Comment s’est formé le dogme catholique ? Poser cette question ; c’est se placer entre deux mondes pour expliquer la chute de l’un et la naissance de l’autre. Dans la civilisation qui précéda le christianisme, le polythéisme satisfaisait l’imagination de l’homme, et la philosophie, sa raison. C’étaient deux ordres de choses parfaitement distinctes. L’inépuisable poésie de la religion divinisait la nature ainsi que les idées, les passions et les vertus du genre humain. Tout était image, enchantement ; tout, dans le culte antique, provoquait l’homme à la poursuite du bonheur, au développement de la force.
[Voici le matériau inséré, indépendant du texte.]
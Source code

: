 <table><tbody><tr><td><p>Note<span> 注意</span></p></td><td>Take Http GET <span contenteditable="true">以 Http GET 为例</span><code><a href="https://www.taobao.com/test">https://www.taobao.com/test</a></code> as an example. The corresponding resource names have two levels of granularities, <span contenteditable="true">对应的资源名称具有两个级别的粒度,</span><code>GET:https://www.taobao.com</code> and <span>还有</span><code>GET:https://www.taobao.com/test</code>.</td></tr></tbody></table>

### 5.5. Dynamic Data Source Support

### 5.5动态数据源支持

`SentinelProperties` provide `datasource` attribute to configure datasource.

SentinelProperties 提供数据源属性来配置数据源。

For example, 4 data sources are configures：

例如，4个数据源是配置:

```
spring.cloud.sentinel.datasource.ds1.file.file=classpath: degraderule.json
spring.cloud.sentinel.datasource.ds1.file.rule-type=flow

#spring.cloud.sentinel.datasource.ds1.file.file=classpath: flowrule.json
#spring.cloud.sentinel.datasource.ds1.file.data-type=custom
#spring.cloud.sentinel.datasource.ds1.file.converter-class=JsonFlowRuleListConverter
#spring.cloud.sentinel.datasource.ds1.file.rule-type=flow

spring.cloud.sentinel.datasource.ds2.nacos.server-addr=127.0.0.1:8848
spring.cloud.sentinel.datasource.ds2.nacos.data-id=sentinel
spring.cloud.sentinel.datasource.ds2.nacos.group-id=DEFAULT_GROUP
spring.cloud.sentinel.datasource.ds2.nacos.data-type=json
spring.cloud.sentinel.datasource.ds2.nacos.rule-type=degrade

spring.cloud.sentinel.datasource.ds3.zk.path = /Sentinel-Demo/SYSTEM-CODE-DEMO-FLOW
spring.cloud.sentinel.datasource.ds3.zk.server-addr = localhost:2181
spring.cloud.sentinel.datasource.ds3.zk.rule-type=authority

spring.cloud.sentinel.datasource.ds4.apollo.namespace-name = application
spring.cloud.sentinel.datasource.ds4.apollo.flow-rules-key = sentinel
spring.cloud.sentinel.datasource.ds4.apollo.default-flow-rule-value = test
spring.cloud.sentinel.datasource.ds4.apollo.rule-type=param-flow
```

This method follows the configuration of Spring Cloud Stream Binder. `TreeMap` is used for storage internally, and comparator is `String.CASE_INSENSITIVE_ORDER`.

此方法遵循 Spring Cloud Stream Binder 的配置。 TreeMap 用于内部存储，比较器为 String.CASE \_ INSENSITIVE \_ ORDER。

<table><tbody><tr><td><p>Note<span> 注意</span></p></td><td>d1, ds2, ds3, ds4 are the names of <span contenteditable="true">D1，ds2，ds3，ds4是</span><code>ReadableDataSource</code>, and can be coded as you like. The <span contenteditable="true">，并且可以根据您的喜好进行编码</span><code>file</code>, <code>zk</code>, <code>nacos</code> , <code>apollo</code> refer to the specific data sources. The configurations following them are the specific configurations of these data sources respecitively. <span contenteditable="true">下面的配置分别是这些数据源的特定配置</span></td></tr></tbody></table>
Que de belles fables ! que de fictions attrayantes ! cependant la raison avait aussi son aliment : les écoles et les systèmes des philosophes lui expliquaient les principes des choses. La science se développait avec indépendance, et elle offrait à la pensée un champ aussi vaste que le culte à l’imagination. Long-temps la philosophie et la religion fleurirent ainsi en présence l’une de l’autre ; mais elles ne purent échapper à la destinée des choses humaines, elles s’altérèrent. Le polythéisme s’égara dans des créations monstrueuses ; la satiété, le dégoût, suivirent, et le culte dégradé tomba dans le mépris. La philosophie passa de la pratique du bon sens, de la culture d’une science saine et forte, à des exagérations, à des subtilités, à des rêveries qui compromirent son autorité. C’est au milieu de cette double défaillance du culte et de la science antique que parut le christianisme.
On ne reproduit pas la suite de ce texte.